*WHAT THE EXERCISE ASKS:*
Could you transcribe all of the data exactly and skip any pictures?

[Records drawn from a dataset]

<<<<

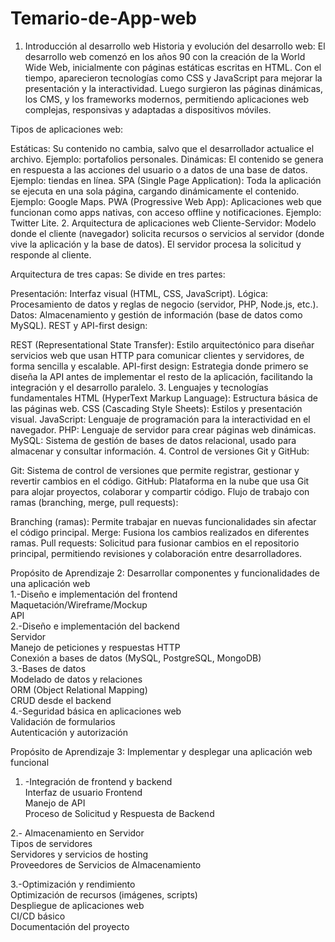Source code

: # Temario-de-App-web
1. Introducción al desarrollo web
Historia y evolución del desarrollo web:
El desarrollo web comenzó en los años 90 con la creación de la World Wide Web, inicialmente con páginas estáticas escritas en HTML. Con el tiempo, aparecieron tecnologías como CSS y JavaScript para mejorar la presentación y la interactividad. Luego surgieron las páginas dinámicas, los CMS, y los frameworks modernos, permitiendo aplicaciones web complejas, responsivas y adaptadas a dispositivos móviles.

Tipos de aplicaciones web:

Estáticas: Su contenido no cambia, salvo que el desarrollador actualice el archivo. Ejemplo: portafolios personales.
Dinámicas: El contenido se genera en respuesta a las acciones del usuario o a datos de una base de datos. Ejemplo: tiendas en línea.
SPA (Single Page Application): Toda la aplicación se ejecuta en una sola página, cargando dinámicamente el contenido. Ejemplo: Google Maps.
PWA (Progressive Web App): Aplicaciones web que funcionan como apps nativas, con acceso offline y notificaciones. Ejemplo: Twitter Lite.
2. Arquitectura de aplicaciones web
Cliente-Servidor:
Modelo donde el cliente (navegador) solicita recursos o servicios al servidor (donde vive la aplicación y la base de datos). El servidor procesa la solicitud y responde al cliente.

Arquitectura de tres capas:
Se divide en tres partes:

Presentación: Interfaz visual (HTML, CSS, JavaScript).
Lógica: Procesamiento de datos y reglas de negocio (servidor, PHP, Node.js, etc.).
Datos: Almacenamiento y gestión de información (base de datos como MySQL).
REST y API-first design:

REST (Representational State Transfer): Estilo arquitectónico para diseñar servicios web que usan HTTP para comunicar clientes y servidores, de forma sencilla y escalable.
API-first design: Estrategia donde primero se diseña la API antes de implementar el resto de la aplicación, facilitando la integración y el desarrollo paralelo.
3. Lenguajes y tecnologías fundamentales
HTML (HyperText Markup Language): Estructura básica de las páginas web.
CSS (Cascading Style Sheets): Estilos y presentación visual.
JavaScript: Lenguaje de programación para la interactividad en el navegador.
PHP: Lenguaje de servidor para crear páginas web dinámicas.
MySQL: Sistema de gestión de bases de datos relacional, usado para almacenar y consultar información.
4. Control de versiones
Git y GitHub:

Git: Sistema de control de versiones que permite registrar, gestionar y revertir cambios en el código.
GitHub: Plataforma en la nube que usa Git para alojar proyectos, colaborar y compartir código.
Flujo de trabajo con ramas (branching, merge, pull requests):

Branching (ramas): Permite trabajar en nuevas funcionalidades sin afectar el código principal.
Merge: Fusiona los cambios realizados en diferentes ramas.
Pull requests: Solicitud para fusionar cambios en el repositorio principal, permitiendo revisiones y colaboración entre desarrolladores.

Propósito de Aprendizaje 2: Desarrollar componentes y funcionalidades de una aplicación web  
1.-Diseño e implementación del frontend  
Maquetación/Wireframe/Mockup  
API  
2.-Diseño e implementación del backend  
Servidor  
Manejo de peticiones y respuestas HTTP  
Conexión a bases de datos (MySQL, PostgreSQL, MongoDB)  
3.-Bases de datos  
 Modelado de datos y relaciones  
ORM (Object Relational Mapping)  
CRUD desde el backend  
4.-Seguridad básica en aplicaciones web  
Validación de formularios  
Autenticación y autorización   

Propósito de Aprendizaje 3: Implementar y desplegar una aplicación web funcional  
1. -Integración de frontend y backend  
Interfaz de usuario Frontend  
Manejo de API  
Proceso de Solicitud y Respuesta de Backend  

2.- Almacenamiento en Servidor  
Tipos de servidores   
Servidores y servicios de hosting   
Proveedores de Servicios de Almacenamiento  

3.-Optimización y rendimiento  
Optimización de recursos (imágenes, scripts)  
Despliegue de aplicaciones web  
CI/CD básico  
Documentación del proyecto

>>>>

*ANSWER SPACE:*
Source code

: # Temario-de-App-web
1. Introducción al desarrollo web
Historia y evolución del desarrollo web:
El desarrollo web comenzó en los años 90 con la creación de la World Wide Web, inicialmente con páginas estáticas escritas en HTML. Con el tiempo, aparecieron tecnologías como CSS y JavaScript para mejorar la presentación y la interactividad. Luego surgieron las páginas dinámicas, los CMS, y los frameworks modernos, permitiendo aplicaciones web complejas, responsivas y adaptadas a dispositivos móviles.

Tipos de aplicaciones web:

Estáticas: Su contenido no cambia, salvo que el desarrollador actualice el archivo. Ejemplo: portafolios personales.
Dinámicas: El contenido se genera en respuesta a las acciones del usuario o a datos de una base de datos. Ejemplo: tiendas en línea.
SPA (Single Page Application): Toda la aplicación se ejecuta en una sola página, cargando dinámicamente el contenido. Ejemplo: Google Maps.
PWA (Progressive Web App): Aplicaciones web que funcionan como apps nativas, con acceso offline y notificaciones. Ejemplo: Twitter Lite.
2. Arquitectura de aplicaciones web
Cliente-Servidor:
Modelo donde el cliente (navegador) solicita recursos o servicios al servidor (donde vive la aplicación y la base de datos). El servidor procesa la solicitud y responde al cliente.

Arquitectura de tres capas:
Se divide en tres partes:

Presentación: Interfaz visual (HTML, CSS, JavaScript).
Lógica: Procesamiento de datos y reglas de negocio (servidor, PHP, Node.js, etc.).
Datos: Almacenamiento y gestión de información (base de datos como MySQL).
REST y API-first design:

REST (Representational State Transfer): Estilo arquitectónico para diseñar servicios web que usan HTTP para comunicar clientes y servidores, de forma sencilla y escalable.
API-first design: Estrategia donde primero se diseña la API antes de implementar el resto de la aplicación, facilitando la integración y el desarrollo paralelo.
3. Lenguajes y tecnologías fundamentales
HTML (HyperText Markup Language): Estructura básica de las páginas web.
CSS (Cascading Style Sheets): Estilos y presentación visual.
JavaScript: Lenguaje de programación para la interactividad en el navegador.
PHP: Lenguaje de servidor para crear páginas web dinámicas.
MySQL: Sistema de gestión de bases de datos relacional, usado para almacenar y consultar información.
4. Control de versiones
Git y GitHub:

Git: Sistema de control de versiones que permite registrar, gestionar y revertir cambios en el código.
GitHub: Plataforma en la nube que usa Git para alojar proyectos, colaborar y compartir código.
Flujo de trabajo con ramas (branching, merge, pull requests):

Branching (ramas): Permite trabajar en nuevas funcionalidades sin afectar el código principal.
Merge: Fusiona los cambios realizados en diferentes ramas.
Pull requests: Solicitud para fusionar cambios en el repositorio principal, permitiendo revisiones y colaboración entre desarrolladores.

Propósito de Aprendizaje 2: Desarrollar componentes y funcionalidades de una aplicación web  
1.-Diseño e implementación del frontend  
Maquetación/Wireframe/Mockup  
API  
2.-Diseño e implementación del backend  
Servidor  
Manejo de peticiones y respuestas HTTP  
Conexión a bases de datos (MySQL, PostgreSQL, MongoDB)  
3.-Bases de datos  
 Modelado de datos y relaciones  
ORM (Object Relational Mapping)  
CRUD desde el backend  
4.-Seguridad básica en aplicaciones web  
Validación de formularios  
Autenticación y autorización   

Propósito de Aprendizaje 3: Implementar y desplegar una aplicación web funcional  
1. -Integración de frontend y backend  
Interfaz de usuario Frontend  
Manejo de API  
Proceso de Solicitud y Respuesta de Backend  

2.- Almacenamiento en Servidor  
Tipos de servidores   
Servidores y servicios de hosting   
Proveedores de Servicios de Almacenamiento  

3.-Optimización y rendimiento  
Optimización de recursos (imágenes, scripts)  
Despliegue de aplicaciones web  
CI/CD básico  
Documentación del proyecto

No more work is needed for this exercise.